Une question de fond est abordée – partiellement – par la Voix du Nord à l’occasion de l’affaire Match. Les salariés, au final, sont-ils plus heureux d’être contraints par voie de justice que leur employeur les contraigne à se reposer un jour par semaine, au risque de perdre une fraction de leur salaire ? C’était la question de Nicolas Sarkozy, dans sa brusquerie et son infantilisme : « Pourquoi veut-on interdire à un salarié qui le souhaite de travailler le dimanche ? »
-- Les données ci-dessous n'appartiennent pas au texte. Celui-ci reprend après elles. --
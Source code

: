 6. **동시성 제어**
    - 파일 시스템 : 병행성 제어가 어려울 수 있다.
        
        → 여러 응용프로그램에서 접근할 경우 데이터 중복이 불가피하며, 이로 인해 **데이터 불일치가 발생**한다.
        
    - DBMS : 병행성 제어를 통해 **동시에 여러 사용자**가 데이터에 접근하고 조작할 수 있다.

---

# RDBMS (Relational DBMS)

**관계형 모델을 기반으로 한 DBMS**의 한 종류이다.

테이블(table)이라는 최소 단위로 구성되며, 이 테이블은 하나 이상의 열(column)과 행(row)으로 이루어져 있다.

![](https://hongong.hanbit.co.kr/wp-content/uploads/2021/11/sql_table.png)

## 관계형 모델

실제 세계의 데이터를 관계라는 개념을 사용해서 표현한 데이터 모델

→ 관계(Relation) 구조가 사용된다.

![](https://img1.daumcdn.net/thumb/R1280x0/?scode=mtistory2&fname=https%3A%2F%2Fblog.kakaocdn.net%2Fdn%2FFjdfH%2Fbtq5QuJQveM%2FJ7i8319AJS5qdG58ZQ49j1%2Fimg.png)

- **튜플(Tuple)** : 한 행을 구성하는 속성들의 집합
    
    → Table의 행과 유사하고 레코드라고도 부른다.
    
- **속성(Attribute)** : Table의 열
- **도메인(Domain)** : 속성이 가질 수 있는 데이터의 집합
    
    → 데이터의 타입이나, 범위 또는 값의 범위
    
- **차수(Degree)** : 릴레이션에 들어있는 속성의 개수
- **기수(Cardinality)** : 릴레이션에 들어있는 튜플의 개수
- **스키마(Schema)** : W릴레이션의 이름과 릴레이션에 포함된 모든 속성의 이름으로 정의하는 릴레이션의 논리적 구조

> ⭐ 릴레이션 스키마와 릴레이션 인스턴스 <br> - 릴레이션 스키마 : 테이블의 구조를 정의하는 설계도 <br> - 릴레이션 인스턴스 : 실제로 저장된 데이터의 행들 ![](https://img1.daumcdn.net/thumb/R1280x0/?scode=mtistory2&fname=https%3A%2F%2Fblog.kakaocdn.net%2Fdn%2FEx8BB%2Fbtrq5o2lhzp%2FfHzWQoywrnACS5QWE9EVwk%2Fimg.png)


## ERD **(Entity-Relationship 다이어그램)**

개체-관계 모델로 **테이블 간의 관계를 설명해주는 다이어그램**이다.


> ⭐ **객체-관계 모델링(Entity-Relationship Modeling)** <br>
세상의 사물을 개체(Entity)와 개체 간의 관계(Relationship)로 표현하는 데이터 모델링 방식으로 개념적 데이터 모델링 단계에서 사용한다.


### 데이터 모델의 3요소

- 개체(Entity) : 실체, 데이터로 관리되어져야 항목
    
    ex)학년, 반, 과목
Cette question ne peut s’examiner dans le simple cadre individuel : « j’ai envie et je peux travailler le dimanche, donc je dois pouvoir travailler le dimanche ». Poser la question de cette façon est un point de vue à très courte vue, car en société, aucun comportement personnel, « envie » individuelle, n’est sans incidences sociales. Sur moi même tout d’abord, puisqu’une règle permanente (le travail continu) créée sur une envie ou une possibilité temporaire, va se transformer en contrainte à plus ou moins long terme. Ensuite sur ceux qui m’entourent, les collègues de travail (encadrement compris) qui ne partagent pas forcément la même « envie » mais qui seront contraints à la même règle du travail continu. Puis les enseignes du même secteur, qui seront contraintes à l’adoption de la même règle pour des questions de concurrence. Puis les enseignes des autres secteurs (services, transports, etc), soumis à la même pression.

Et quel est le bénéfice du travail continu ? Une « prime » misérable, instrument supplémentaire par lequel les grandes enseignes peuvent jouer facilement sur les salariés ? Ne serait-il pas plus juste de consentir à des salaires – et des horaires – décents, pour les salariés de la grande distribution ?

Oui, il est bon pour l’homme en général, qu’il dispose d’une journée de repos hebdomadaire, pour sa santé physique comme morale. Et il est bon pour la société en général que ce jour de repos soit commun à tous, hormis bien évidemment les services nécessaires. Et c’est précisément le rôle de l’Etat que d’instaurer et de protéger ces règles, rôle régalien qu’il abandonne en allant publiquement soutenir les délinquant économiques, et en promulguant des lois telles la loi Carabistouille, qui ne servt que des intérêts mercantiles personnels.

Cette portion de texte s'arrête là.